Version Compatibility

Reference examples tested with: SNFtool 2.3+, igraph 2.0+, pheatmap 1.0+.

Before using code patterns, verify installed versions match. If versions differ:

R: packageVersion('SNFtool') then ?function_name to verify parameters

If code throws ImportError, AttributeError, or TypeError, introspect the installed package and adapt the example to match the actual API rather than retrying.

SNFtool argument names are easy to misread: affinityMatrix's width argument is sigma (not alpha or mu), dist2 returns SQUARED Euclidean distance (take the square root), and spectralClustering's K is the number of CLUSTERS, a name collision with the K-neighbors argument of affinityMatrix/SNF.

Similarity Network Fusion

"Stratify my patients using multi-omics data" -> Fuse per-omic patient-similarity networks into one graph and spectral-cluster it - because the clustering always returns the number of subtypes requested, so the subtype is a claim to defend, not a discovery.
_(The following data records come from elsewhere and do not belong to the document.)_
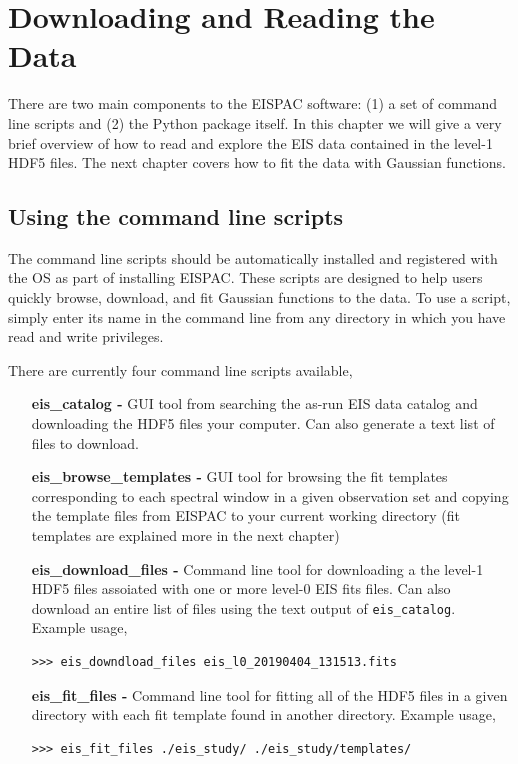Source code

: 
\chapter{Downloading and Reading the Data}
\label{sec:download}
There are two main components to the EISPAC software: (1) a set of command line scripts and (2) the
Python package itself. In this chapter we will give a very brief overview of how to read and explore
the EIS data contained in the level-1 HDF5 files. The next chapter covers how to fit the data with Gaussian functions.

\section{Using the command line scripts}
The command line scripts should be automatically installed and registered with the OS as part of
installing EISPAC. These scripts are designed to help users quickly browse, download, and fit Gaussian functions to the data. To use a script, simply enter its name in the command line from any directory in which you have read and write privileges. 

There are currently four command line scripts available,

\begin{itemize}
\item[\bf eis\_catalog -] GUI tool from searching the as-run EIS data catalog and downloading the HDF5 files your computer. Can also generate a text list of files to download.

\item[\bf eis\_browse\_templates -] GUI tool for browsing the fit templates corresponding to each spectral window in a given observation set and copying the template files from EISPAC to your current working directory (fit templates are explained more in the next chapter)

\item[\bf eis\_download\_files -] Command line tool for downloading a the level-1 HDF5 files assoiated with one or more level-0 EIS fits files. Can also download an entire list of files using the text output of \verb+eis_catalog+. Example usage,
\begin{lstlisting}
>>> eis_downdload_files eis_l0_20190404_131513.fits
\end{lstlisting}

\item[\bf eis\_fit\_files -] Command line tool for fitting all of the HDF5 files in a given directory with each fit template found in another directory. Example usage,
\begin{lstlisting}
>>> eis_fit_files ./eis_study/ ./eis_study/templates/
\end{lstlisting}
\end{itemize}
R: SNF() to fuse networks, spectralClustering() to partition, then validate

Scope: patient-similarity-space integration - per-omic affinity networks, SNF fusion, spectral clustering into candidate subtypes, cluster-number choice, and the stability/survival/replication defense, plus the integrative-clustering landscape (NEMO, PINS, iCluster, CIMLR, intNMF, consensus). Feature-space latent factors -> mofa-integration. Supervised feature signatures -> mixomics-analysis. Survival mechanics -> clinical-biostatistics/survival-analysis. Single-cell graph clustering -> single-cell/clustering.

The Single Most Important Modern Insight -- Spectral Clustering Always Returns the Requested Number of Clusters, So a Subtype Is a Claim to Defend, Not a Thing Discovered

Ask the spectral step for four clusters and it returns four, whether or not four real patient groups exist; the eigengap suggesting "four" means only that the fused graph has a roughly four-block shape, not that the disease has four subtypes. SNF's fusion is genuinely powerful - its cross-network diffusion reinforces patient pairs that multiple omics agree on and erodes omic-specific noise - but power to draw a boundary is not evidence the boundary is real. Three defenses, none of which the algorithm supplies:

Stability. Resample the patients, re-cluster, and measure agreement (consensus index / NMI across subsamples). A real subtype recurs; an artifact does not. Report stability across a fixed (K, sigma) grid rather than tuning those hyperparameters to a target.
Survival separation after adjustment. Subtypes should differ in outcome in a Cox model adjusted for known prognostic covariates (stage, age, grade), so a "subtype" is not just re-encoded stage. The discovery-cohort p is supporting evidence, not proof - and a permutation p is safer than the chi-square approximation at small arm sizes.
Replication and the fused-versus-best-single-omic check. Multi-omics does not consistently beat the best single omic (Rappoport and Shamir 2018), and SNF's diffusion can dilute a signal carried by one omic. Benchmark the fused clustering against each single-omic clustering, and replicate the subtypes in an independent cohort.

The honest report names the hyperparameters, shows the clusters are not knife-edge-sensitive to them, and treats the discovery survival p as supporting evidence, not the finding.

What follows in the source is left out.